Alonzo Church's representation of natural numbers within the lambda calculus.

People are usually introduced (I known I was) to the lambda calculus as part of some course on programming some (mildly) functional programming language like Scheme, ML/SML/OCaml or Haskell. Of course, all the "trivial" examples of functions involve numbers: for instance, the function square is λx.x*x. Doesn't this mean we have to have numbers before we can have useful functions on them?

Turns out we can represent numbers as functions. To represent natural numbers á la Peano, we have to show how to represent 0 and the function Sn ("add 1 to n"):

  • 0 = λf.λx.x
  • S = λn.λg.λy.g(ngy)
So here are 1,2:
  • 1 = S0 = (λn.λg.λy.g(ngy))(λf.λx.x) = λg.λy.g((λf.λx.x)gy) = λg.λy.gy = λf.λx.fx
  • 2 = S1 = (λn.λg.λy.g(ngy))1 = λg.λy.g(1gy) = λg.λy.ggy = λf.λx.ffx

So what does it all mean? Well, "0" takes a function f and an argument x, and applies f to x 0 times, giving just "x". "1" takes a function f and an argument x, and applies f to x 1 time, giving "fx". "2" takes a function f and an argument x, and applies f to x twice, giving "ffx". It's easy to convince yourself that the Church numeral "n" is the abstraction of applying a function f n times to an argument x.

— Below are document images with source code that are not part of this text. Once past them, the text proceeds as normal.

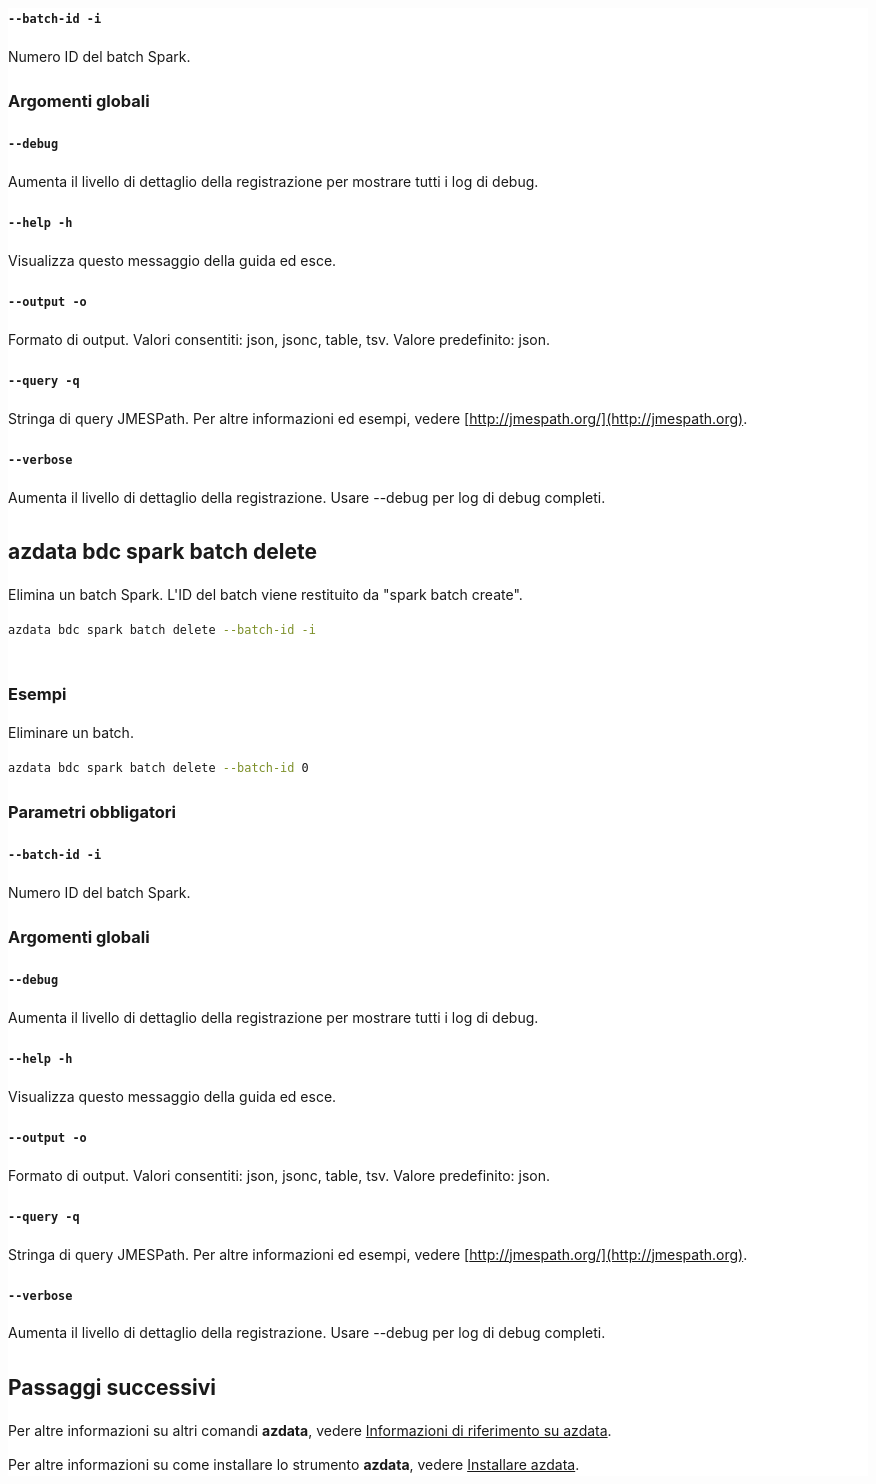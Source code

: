#### `--batch-id -i`
Numero ID del batch Spark.
### <a name="global-arguments"></a>Argomenti globali
#### `--debug`
Aumenta il livello di dettaglio della registrazione per mostrare tutti i log di debug.
#### `--help -h`
Visualizza questo messaggio della guida ed esce.
#### `--output -o`
Formato di output.  Valori consentiti: json, jsonc, table, tsv.  Valore predefinito: json.
#### `--query -q`
Stringa di query JMESPath. Per altre informazioni ed esempi, vedere [http://jmespath.org/](http://jmespath.org).
#### `--verbose`
Aumenta il livello di dettaglio della registrazione. Usare --debug per log di debug completi.
## <a name="azdata-bdc-spark-batch-delete"></a>azdata bdc spark batch delete
Elimina un batch Spark. L'ID del batch viene restituito da "spark batch create".
```bash
azdata bdc spark batch delete --batch-id -i 
                              
```
### <a name="examples"></a>Esempi
Eliminare un batch.
```bash
azdata bdc spark batch delete --batch-id 0
```
### <a name="required-parameters"></a>Parametri obbligatori
#### `--batch-id -i`
Numero ID del batch Spark.
### <a name="global-arguments"></a>Argomenti globali
#### `--debug`
Aumenta il livello di dettaglio della registrazione per mostrare tutti i log di debug.
#### `--help -h`
Visualizza questo messaggio della guida ed esce.
#### `--output -o`
Formato di output.  Valori consentiti: json, jsonc, table, tsv.  Valore predefinito: json.
#### `--query -q`
Stringa di query JMESPath. Per altre informazioni ed esempi, vedere [http://jmespath.org/](http://jmespath.org).
#### `--verbose`
Aumenta il livello di dettaglio della registrazione. Usare --debug per log di debug completi.

## <a name="next-steps"></a>Passaggi successivi

Per altre informazioni su altri comandi **azdata**, vedere [Informazioni di riferimento su azdata](reference-azdata.md). 

Per altre informazioni su come installare lo strumento **azdata**, vedere [Installare azdata](..\install\deploy-install-azdata.md).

A common tortureexercise is to define addition and multiplication of Church numerals. Hint: think about it in terms of "apply f to x n times"; multiplication is actually easier.

So there you have it. Lambda calculus doesn't need to stand on anything: you can write programs that work on natural numbers, but even those are really just terms of lambda calculus.


NOTE. It is possible to give a slightly shorter definition for S, by avoiding any reference to "y" in the definition above. I feel the description above is somewhat easier to grasp, as it avoids the use of higher order functions in an already confusing situation.


Despite my protestations, wharfinger continues to believe that the term "church" numerals refers to the peculiar practice of mauling Roman numerals on church clocks: the numbers "traditionally" appear there as

I, II, III, IIII, V, VI, VII, VIII, IX, X, XI, XII
Note in particular the first composite church numeral "IIII" for "4".

In fact, wharfie's absolutely right. I should apologise that I make shit up.